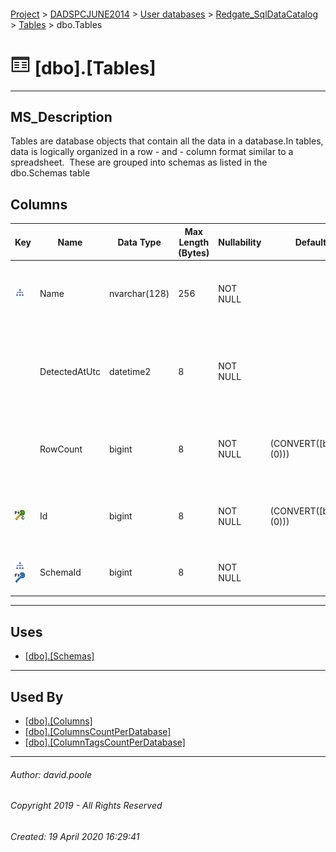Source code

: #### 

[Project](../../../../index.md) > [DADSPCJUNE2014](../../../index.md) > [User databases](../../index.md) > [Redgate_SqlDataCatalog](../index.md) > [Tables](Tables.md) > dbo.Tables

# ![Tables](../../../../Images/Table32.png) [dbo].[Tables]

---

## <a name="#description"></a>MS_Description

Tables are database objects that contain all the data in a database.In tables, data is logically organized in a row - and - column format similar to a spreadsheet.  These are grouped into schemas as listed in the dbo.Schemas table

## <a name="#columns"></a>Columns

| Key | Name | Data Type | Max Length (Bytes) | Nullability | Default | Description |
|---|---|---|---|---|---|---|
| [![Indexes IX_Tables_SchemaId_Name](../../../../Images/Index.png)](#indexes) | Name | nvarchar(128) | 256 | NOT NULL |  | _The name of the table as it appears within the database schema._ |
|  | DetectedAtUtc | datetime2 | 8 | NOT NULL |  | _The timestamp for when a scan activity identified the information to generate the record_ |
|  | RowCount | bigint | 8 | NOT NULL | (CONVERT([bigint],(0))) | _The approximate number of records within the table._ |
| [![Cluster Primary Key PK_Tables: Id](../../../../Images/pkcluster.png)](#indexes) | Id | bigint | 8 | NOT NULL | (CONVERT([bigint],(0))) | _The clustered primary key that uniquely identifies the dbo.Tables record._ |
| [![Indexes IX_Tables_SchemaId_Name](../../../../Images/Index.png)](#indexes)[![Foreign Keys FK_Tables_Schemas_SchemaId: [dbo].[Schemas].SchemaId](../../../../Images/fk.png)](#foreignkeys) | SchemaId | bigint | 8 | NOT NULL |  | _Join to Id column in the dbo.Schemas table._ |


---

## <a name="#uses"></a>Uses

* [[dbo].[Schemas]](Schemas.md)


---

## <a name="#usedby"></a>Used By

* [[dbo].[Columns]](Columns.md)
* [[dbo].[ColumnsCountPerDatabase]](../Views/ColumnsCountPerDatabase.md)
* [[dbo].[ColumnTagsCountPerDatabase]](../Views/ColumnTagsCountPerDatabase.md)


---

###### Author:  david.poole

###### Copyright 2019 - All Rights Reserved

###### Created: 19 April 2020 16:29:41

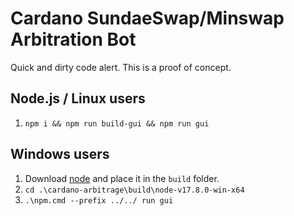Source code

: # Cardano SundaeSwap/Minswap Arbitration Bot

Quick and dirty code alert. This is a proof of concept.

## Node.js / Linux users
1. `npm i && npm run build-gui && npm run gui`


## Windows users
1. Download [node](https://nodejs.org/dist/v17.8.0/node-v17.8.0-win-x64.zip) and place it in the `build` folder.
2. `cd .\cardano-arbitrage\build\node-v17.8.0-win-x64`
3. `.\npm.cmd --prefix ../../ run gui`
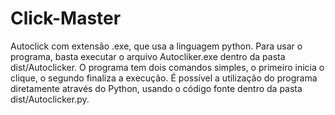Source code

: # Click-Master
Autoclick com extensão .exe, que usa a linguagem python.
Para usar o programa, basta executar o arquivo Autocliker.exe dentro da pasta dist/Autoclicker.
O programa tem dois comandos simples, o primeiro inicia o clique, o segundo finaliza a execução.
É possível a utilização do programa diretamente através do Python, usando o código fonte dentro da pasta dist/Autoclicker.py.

******************************

▶ [Description of the task] Using the material above, retype each entry exactly and omit the pictures.

▶ [Output below]
Source code

: #### 

[Project](../../../../index.md) > [DADSPCJUNE2014](../../../index.md) > [User databases](../../index.md) > [Redgate_SqlDataCatalog](../index.md) > [Tables](Tables.md) > dbo.Tables

# ![Tables](../../../../Images/Table32.png) [dbo].[Tables]

---

## <a name="#description"></a>MS_Description

Tables are database objects that contain all the data in a database.In tables, data is logically organized in a row - and - column format similar to a spreadsheet.  These are grouped into schemas as listed in the dbo.Schemas table

## <a name="#columns"></a>Columns

| Key | Name | Data Type | Max Length (Bytes) | Nullability | Default | Description |
|---|---|---|---|---|---|---|
| [![Indexes IX_Tables_SchemaId_Name](../../../../Images/Index.png)](#indexes) | Name | nvarchar(128) | 256 | NOT NULL |  | _The name of the table as it appears within the database schema._ |
|  | DetectedAtUtc | datetime2 | 8 | NOT NULL |  | _The timestamp for when a scan activity identified the information to generate the record_ |
|  | RowCount | bigint | 8 | NOT NULL | (CONVERT([bigint],(0))) | _The approximate number of records within the table._ |
| [![Cluster Primary Key PK_Tables: Id](../../../../Images/pkcluster.png)](#indexes) | Id | bigint | 8 | NOT NULL | (CONVERT([bigint],(0))) | _The clustered primary key that uniquely identifies the dbo.Tables record._ |
| [![Indexes IX_Tables_SchemaId_Name](../../../../Images/Index.png)](#indexes)[![Foreign Keys FK_Tables_Schemas_SchemaId: [dbo].[Schemas].SchemaId](../../../../Images/fk.png)](#foreignkeys) | SchemaId | bigint | 8 | NOT NULL |  | _Join to Id column in the dbo.Schemas table._ |


---

## <a name="#uses"></a>Uses

* [[dbo].[Schemas]](Schemas.md)


---

## <a name="#usedby"></a>Used By

* [[dbo].[Columns]](Columns.md)
* [[dbo].[ColumnsCountPerDatabase]](../Views/ColumnsCountPerDatabase.md)
* [[dbo].[ColumnTagsCountPerDatabase]](../Views/ColumnTagsCountPerDatabase.md)


---

###### Author:  david.poole

###### Copyright 2019 - All Rights Reserved

###### Created: 19 April 2020 16:29:41

Source code

: # Cardano SundaeSwap/Minswap Arbitration Bot

Quick and dirty code alert. This is a proof of concept.

## Node.js / Linux users
1. `npm i && npm run build-gui && npm run gui`


## Windows users
1. Download [node](https://nodejs.org/dist/v17.8.0/node-v17.8.0-win-x64.zip) and place it in the `build` folder.
2. `cd .\cardano-arbitrage\build\node-v17.8.0-win-x64`
3. `.\npm.cmd --prefix ../../ run gui`
Source code

: # Click-Master
Autoclick com extensão .exe, que usa a linguagem python.
Para usar o programa, basta executar o arquivo Autocliker.exe dentro da pasta dist/Autoclicker.
O programa tem dois comandos simples, o primeiro inicia o clique, o segundo finaliza a execução.
É possível a utilização do programa diretamente através do Python, usando o código fonte dentro da pasta dist/Autoclicker.py.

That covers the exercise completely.